6. the double-vane flapping wing aircraft of the controllable buoyancy wing according to claim 5 and power wing, it is characterized in that: the opening and closing device on described power wing (3) is the plate (10) with described power wing (3) sliding block joint, described plate (10) is connected with described slide block (7), described plate (10) is provided with air extractor vent (11), described air extractor vent (11) is identical with the aperture of described foramen alare (5), the pitch-row I(L1 between two adjacent described air extractor vents (11)) with the pitch-row II(L2 between adjacent two described foramen alares (5)) identical.

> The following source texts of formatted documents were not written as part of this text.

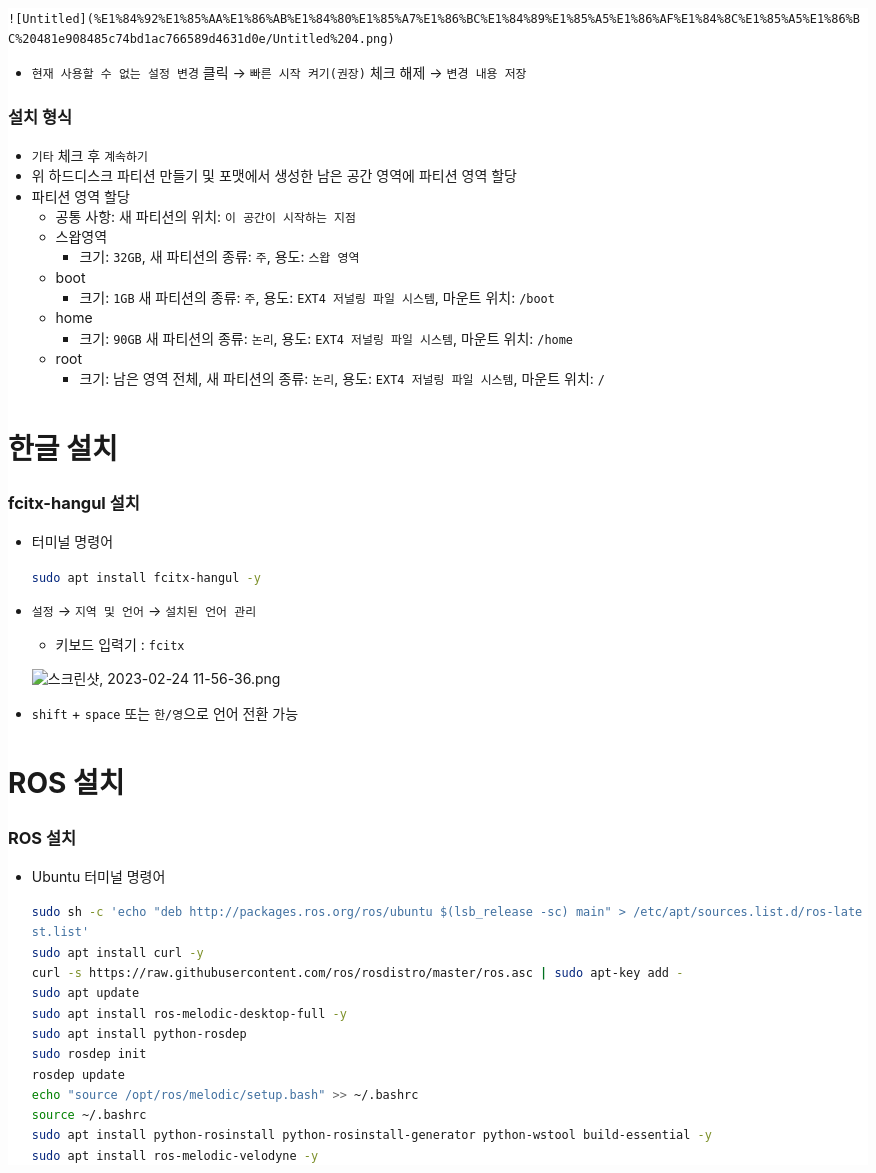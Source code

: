     ![Untitled](%E1%84%92%E1%85%AA%E1%86%AB%E1%84%80%E1%85%A7%E1%86%BC%E1%84%89%E1%85%A5%E1%86%AF%E1%84%8C%E1%85%A5%E1%86%BC%20481e908485c74bd1ac766589d4631d0e/Untitled%204.png)
    
- `현재 사용할 수 없는 설정 변경` 클릭 → `빠른 시작 켜기(권장)` 체크 해제 → `변경 내용 저장`

### 설치 형식

- `기타` 체크 후 `계속하기`
- 위 하드디스크 파티션 만들기 및 포맷에서 생성한 남은 공간 영역에 파티션 영역 할당
- 파티션 영역 할당
    - 공통 사항: 새 파티션의 위치: `이 공간이 시작하는 지점`
    - 스왑영역
        - 크기: `32GB`, 새 파티션의 종류: `주`, 용도: `스왑 영역`
    - boot
        - 크기: `1GB` 새 파티션의 종류: `주`, 용도: `EXT4 저널링 파일 시스템`, 마운트 위치: `/boot`
    - home
        - 크기: `90GB` 새 파티션의 종류: `논리`, 용도: `EXT4 저널링 파일 시스템`, 마운트 위치: `/home`
    - root
        - 크기: 남은 영역 전체, 새 파티션의 종류: `논리`, 용도: `EXT4 저널링 파일 시스템`, 마운트 위치: `/`

# 한글 설치

### fcitx-hangul 설치

- 터미널 명령어
    
    ```bash
    sudo apt install fcitx-hangul -y
    ```
    
- `설정` → `지역 및 언어` → `설치된 언어 관리`
    - 키보드 입력기 : `fcitx`
    
    ![스크린샷, 2023-02-24 11-56-36.png](%E1%84%92%E1%85%AA%E1%86%AB%E1%84%80%E1%85%A7%E1%86%BC%E1%84%89%E1%85%A5%E1%86%AF%E1%84%8C%E1%85%A5%E1%86%BC%20481e908485c74bd1ac766589d4631d0e/%25EC%258A%25A4%25ED%2581%25AC%25EB%25A6%25B0%25EC%2583%25B7_2023-02-24_11-56-36.png)
    
- `shift` + `space` 또는 `한/영`으로 언어 전환 가능

# ROS 설치

### ROS 설치

- Ubuntu 터미널 명령어
    
    ```bash
    sudo sh -c 'echo "deb http://packages.ros.org/ros/ubuntu $(lsb_release -sc) main" > /etc/apt/sources.list.d/ros-latest.list'
    sudo apt install curl -y
    curl -s https://raw.githubusercontent.com/ros/rosdistro/master/ros.asc | sudo apt-key add -
    sudo apt update
    sudo apt install ros-melodic-desktop-full -y
    sudo apt install python-rosdep
    sudo rosdep init
    rosdep update
    echo "source /opt/ros/melodic/setup.bash" >> ~/.bashrc
    source ~/.bashrc
    sudo apt install python-rosinstall python-rosinstall-generator python-wstool build-essential -y
    sudo apt install ros-melodic-velodyne -y
    ```
    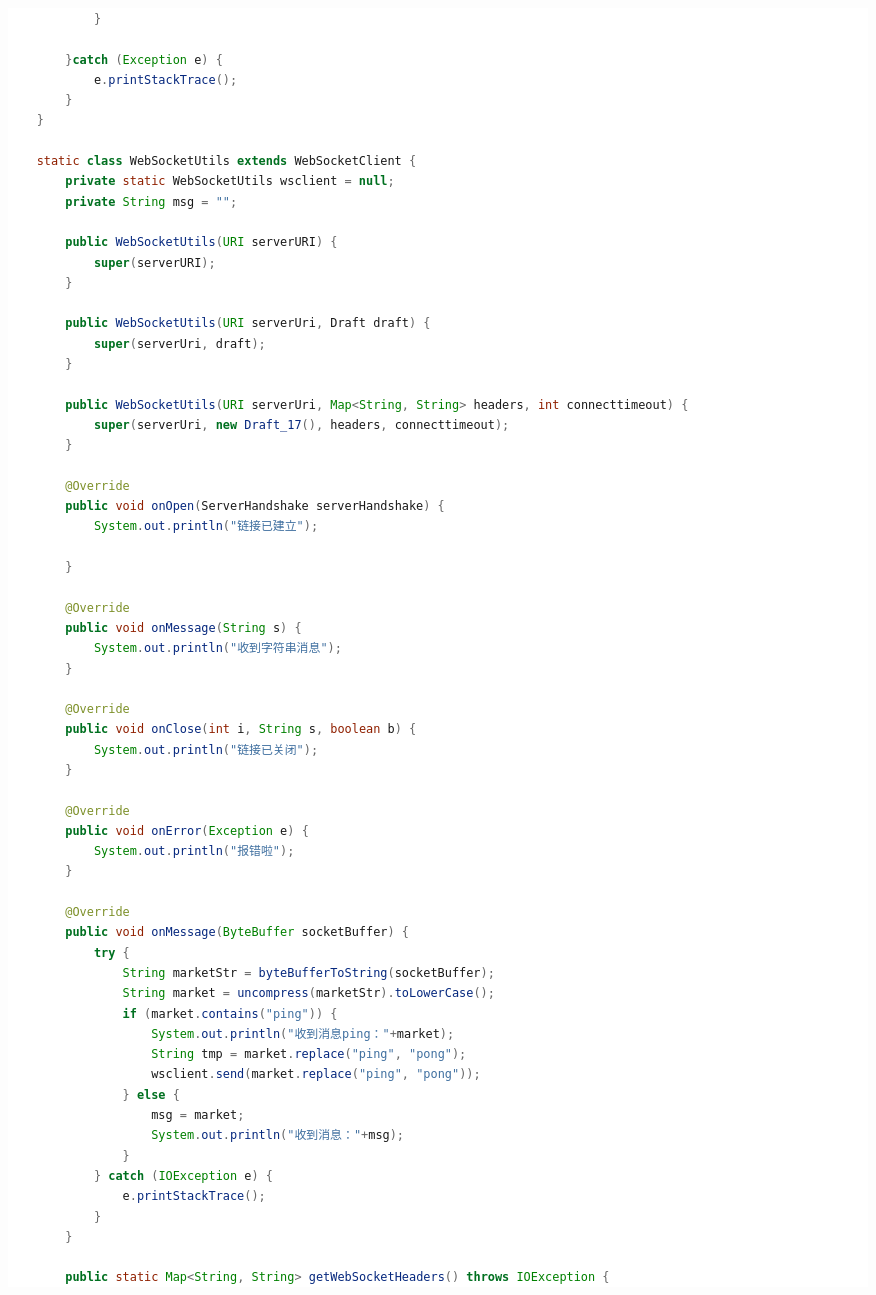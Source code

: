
 ```java
            }

        }catch (Exception e) {
            e.printStackTrace();
        }
    }

    static class WebSocketUtils extends WebSocketClient {
        private static WebSocketUtils wsclient = null;
        private String msg = "";

        public WebSocketUtils(URI serverURI) {
            super(serverURI);
        }

        public WebSocketUtils(URI serverUri, Draft draft) {
            super(serverUri, draft);
        }

        public WebSocketUtils(URI serverUri, Map<String, String> headers, int connecttimeout) {
            super(serverUri, new Draft_17(), headers, connecttimeout);
        }

        @Override
        public void onOpen(ServerHandshake serverHandshake) {
            System.out.println("链接已建立");

        }

        @Override
        public void onMessage(String s) {
            System.out.println("收到字符串消息");
        }

        @Override
        public void onClose(int i, String s, boolean b) {
            System.out.println("链接已关闭");
        }

        @Override
        public void onError(Exception e) {
            System.out.println("报错啦");
        }

        @Override
        public void onMessage(ByteBuffer socketBuffer) {
            try {
                String marketStr = byteBufferToString(socketBuffer);
                String market = uncompress(marketStr).toLowerCase();
                if (market.contains("ping")) {
                    System.out.println("收到消息ping："+market);
                    String tmp = market.replace("ping", "pong");
                    wsclient.send(market.replace("ping", "pong"));
                } else {
                    msg = market;
                    System.out.println("收到消息："+msg);
                }
            } catch (IOException e) {
                e.printStackTrace();
            }
        }

        public static Map<String, String> getWebSocketHeaders() throws IOException {
```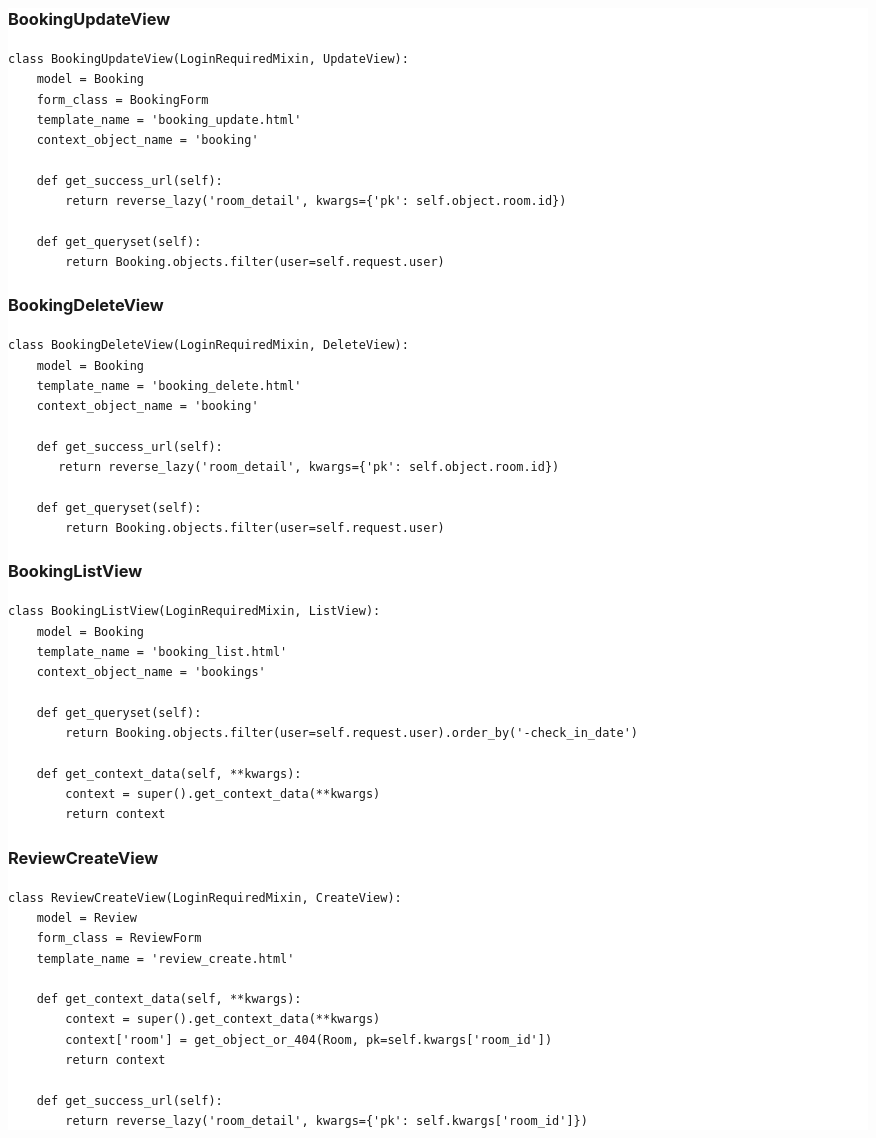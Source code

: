 ### BookingUpdateView

    class BookingUpdateView(LoginRequiredMixin, UpdateView):
        model = Booking
        form_class = BookingForm
        template_name = 'booking_update.html'
        context_object_name = 'booking'
    
        def get_success_url(self):
            return reverse_lazy('room_detail', kwargs={'pk': self.object.room.id})
    
        def get_queryset(self):
            return Booking.objects.filter(user=self.request.user)

### BookingDeleteView

    class BookingDeleteView(LoginRequiredMixin, DeleteView):
        model = Booking
        template_name = 'booking_delete.html'
        context_object_name = 'booking'
    
        def get_success_url(self):
           return reverse_lazy('room_detail', kwargs={'pk': self.object.room.id})
    
        def get_queryset(self):
            return Booking.objects.filter(user=self.request.user)

### BookingListView

    class BookingListView(LoginRequiredMixin, ListView):
        model = Booking
        template_name = 'booking_list.html'
        context_object_name = 'bookings'
    
        def get_queryset(self):
            return Booking.objects.filter(user=self.request.user).order_by('-check_in_date')
    
        def get_context_data(self, **kwargs):
            context = super().get_context_data(**kwargs)
            return context

### ReviewCreateView

    class ReviewCreateView(LoginRequiredMixin, CreateView):
        model = Review
        form_class = ReviewForm
        template_name = 'review_create.html'
    
        def get_context_data(self, **kwargs):
            context = super().get_context_data(**kwargs)
            context['room'] = get_object_or_404(Room, pk=self.kwargs['room_id'])
            return context
    
        def get_success_url(self):
            return reverse_lazy('room_detail', kwargs={'pk': self.kwargs['room_id']})
    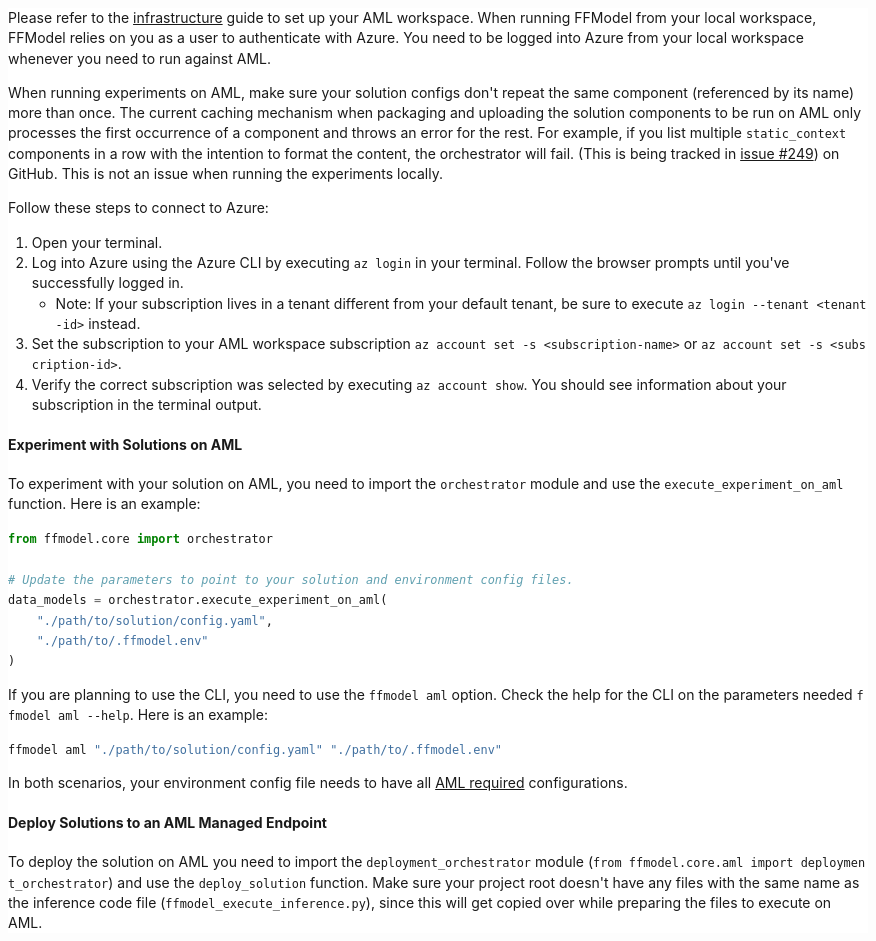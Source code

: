 Please refer to the [infrastructure](../infrastructure/infrastructure.md) guide to set up your AML workspace.
When running FFModel from your local workspace, FFModel relies on you as a user to authenticate with Azure.
You need to be logged into Azure from your local workspace whenever you need to run against AML.

When running experiments on AML, make sure your solution configs don't repeat the same component (referenced by its name) more than once. The current caching mechanism when packaging and uploading the solution components to be run on AML only processes the first occurrence of a component and throws an error for the rest. For example, if you list multiple `static_context` components in a row with the intention to format the content, the orchestrator will fail. (This is being tracked in [issue #249](https://github.com/microsoft/ffmodel/issues/249)) on GitHub. This is not an issue when running the experiments locally.

Follow these steps to connect to Azure:

1. Open your terminal.
2. Log into Azure using the Azure CLI by executing `az login` in your terminal. Follow the browser prompts until you've successfully logged in.
   - Note: If your subscription lives in a tenant different from your default tenant, be sure to execute `az login --tenant <tenant-id>` instead.
3. Set the subscription to your AML workspace subscription `az account set -s <subscription-name>` or `az account set -s <subscription-id>`.
4. Verify the correct subscription was selected by executing `az account show`. You should see information about your subscription in the terminal output.

#### Experiment with Solutions on AML

To experiment with your solution on AML, you need to import the `orchestrator` module and use the `execute_experiment_on_aml` function.
Here is an example:

```python
from ffmodel.core import orchestrator

# Update the parameters to point to your solution and environment config files.
data_models = orchestrator.execute_experiment_on_aml(
    "./path/to/solution/config.yaml",
    "./path/to/.ffmodel.env"
)
```

If you are planning to use the CLI, you need to use the `ffmodel aml` option.
Check the help for the CLI on the parameters needed `ffmodel aml --help`.
Here is an example:

```bash
ffmodel aml "./path/to/solution/config.yaml" "./path/to/.ffmodel.env"
```

In both scenarios, your environment config file needs to have all [AML required](./environment_configs.md#ffmodel-pre-defined-configs) configurations.

#### Deploy Solutions to an AML Managed Endpoint

To deploy the solution on AML you need to import the `deployment_orchestrator` module (`from ffmodel.core.aml import deployment_orchestrator`) and use the `deploy_solution` function. Make sure your project root doesn't have any files with the same name as the inference code file (`ffmodel_execute_inference.py`), since this will get copied over while preparing the files to execute on AML.
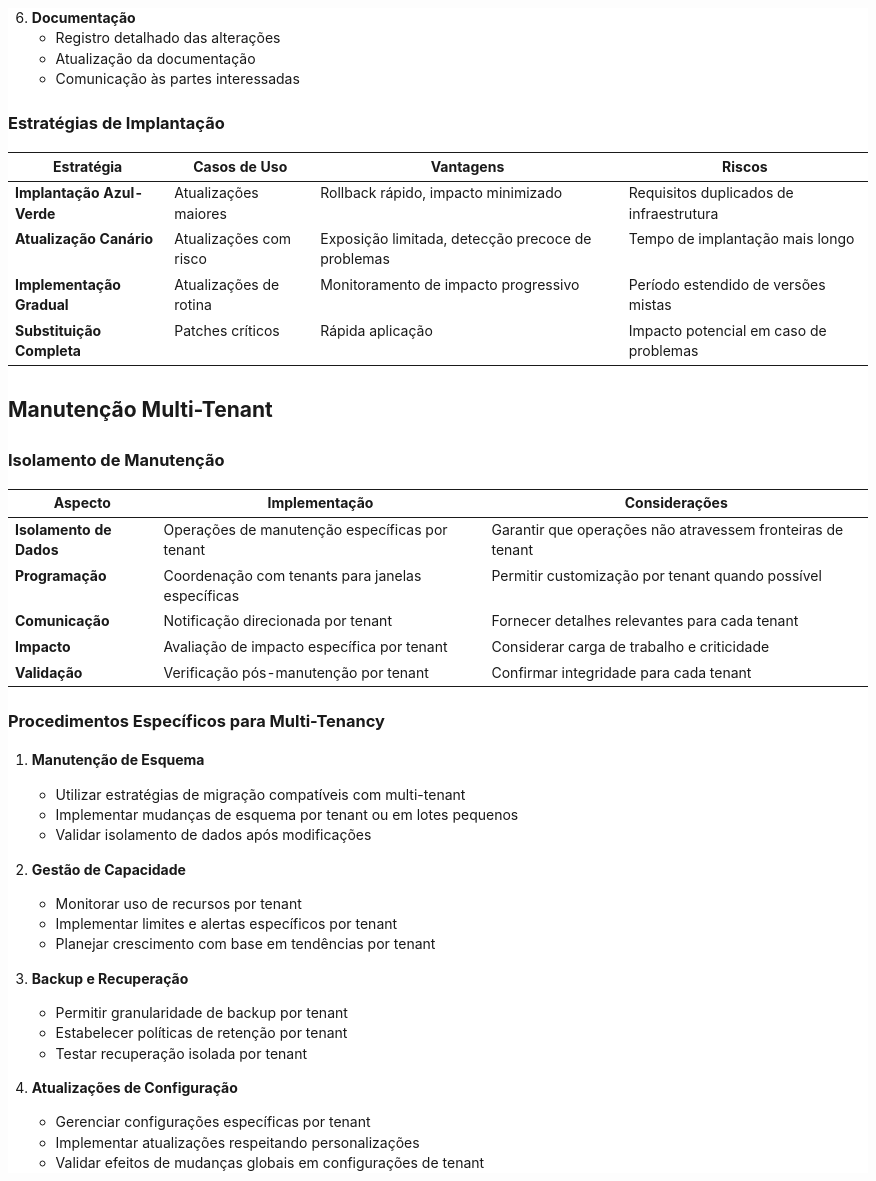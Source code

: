 6. **Documentação**
   - Registro detalhado das alterações
   - Atualização da documentação
   - Comunicação às partes interessadas

### Estratégias de Implantação

| Estratégia | Casos de Uso | Vantagens | Riscos |
|------------|--------------|-----------|--------|
| **Implantação Azul-Verde** | Atualizações maiores | Rollback rápido, impacto minimizado | Requisitos duplicados de infraestrutura |
| **Atualização Canário** | Atualizações com risco | Exposição limitada, detecção precoce de problemas | Tempo de implantação mais longo |
| **Implementação Gradual** | Atualizações de rotina | Monitoramento de impacto progressivo | Período estendido de versões mistas |
| **Substituição Completa** | Patches críticos | Rápida aplicação | Impacto potencial em caso de problemas |

## Manutenção Multi-Tenant

### Isolamento de Manutenção

| Aspecto | Implementação | Considerações |
|---------|---------------|---------------|
| **Isolamento de Dados** | Operações de manutenção específicas por tenant | Garantir que operações não atravessem fronteiras de tenant |
| **Programação** | Coordenação com tenants para janelas específicas | Permitir customização por tenant quando possível |
| **Comunicação** | Notificação direcionada por tenant | Fornecer detalhes relevantes para cada tenant |
| **Impacto** | Avaliação de impacto específica por tenant | Considerar carga de trabalho e criticidade |
| **Validação** | Verificação pós-manutenção por tenant | Confirmar integridade para cada tenant |

### Procedimentos Específicos para Multi-Tenancy

1. **Manutenção de Esquema**
   - Utilizar estratégias de migração compatíveis com multi-tenant
   - Implementar mudanças de esquema por tenant ou em lotes pequenos
   - Validar isolamento de dados após modificações

2. **Gestão de Capacidade**
   - Monitorar uso de recursos por tenant
   - Implementar limites e alertas específicos por tenant
   - Planejar crescimento com base em tendências por tenant

3. **Backup e Recuperação**
   - Permitir granularidade de backup por tenant
   - Estabelecer políticas de retenção por tenant
   - Testar recuperação isolada por tenant

4. **Atualizações de Configuração**
   - Gerenciar configurações específicas por tenant
   - Implementar atualizações respeitando personalizações
   - Validar efeitos de mudanças globais em configurações de tenant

7. the double-vane flapping wing aircraft of the controllable buoyancy wing according to claim 6 and power wing, it is characterized in that: described pitch-row I(L1) and described pitch-row II(L2) be three times of the aperture of described air extractor vent (11) or described foramen alare (5), the aperture of described air extractor vent (11) or described foramen alare (5) is the half of the stroke of described slide block (7), when described power wing (3) is positioned at upper summit (A), described foramen alare (5) and described air extractor vent (11) stagger mutually, and the pitch-row III(L3 of the described foramen alare (5) in described air extractor vent (11) and adjacent outside) be the twice in the aperture of described air extractor vent (11) or described foramen alare (5), the pitch-row IV(L4 of the described foramen alare (5) of described air extractor vent (11) and adjacent inner side) be the size in the aperture of described air extractor vent (11) or described foramen alare (5).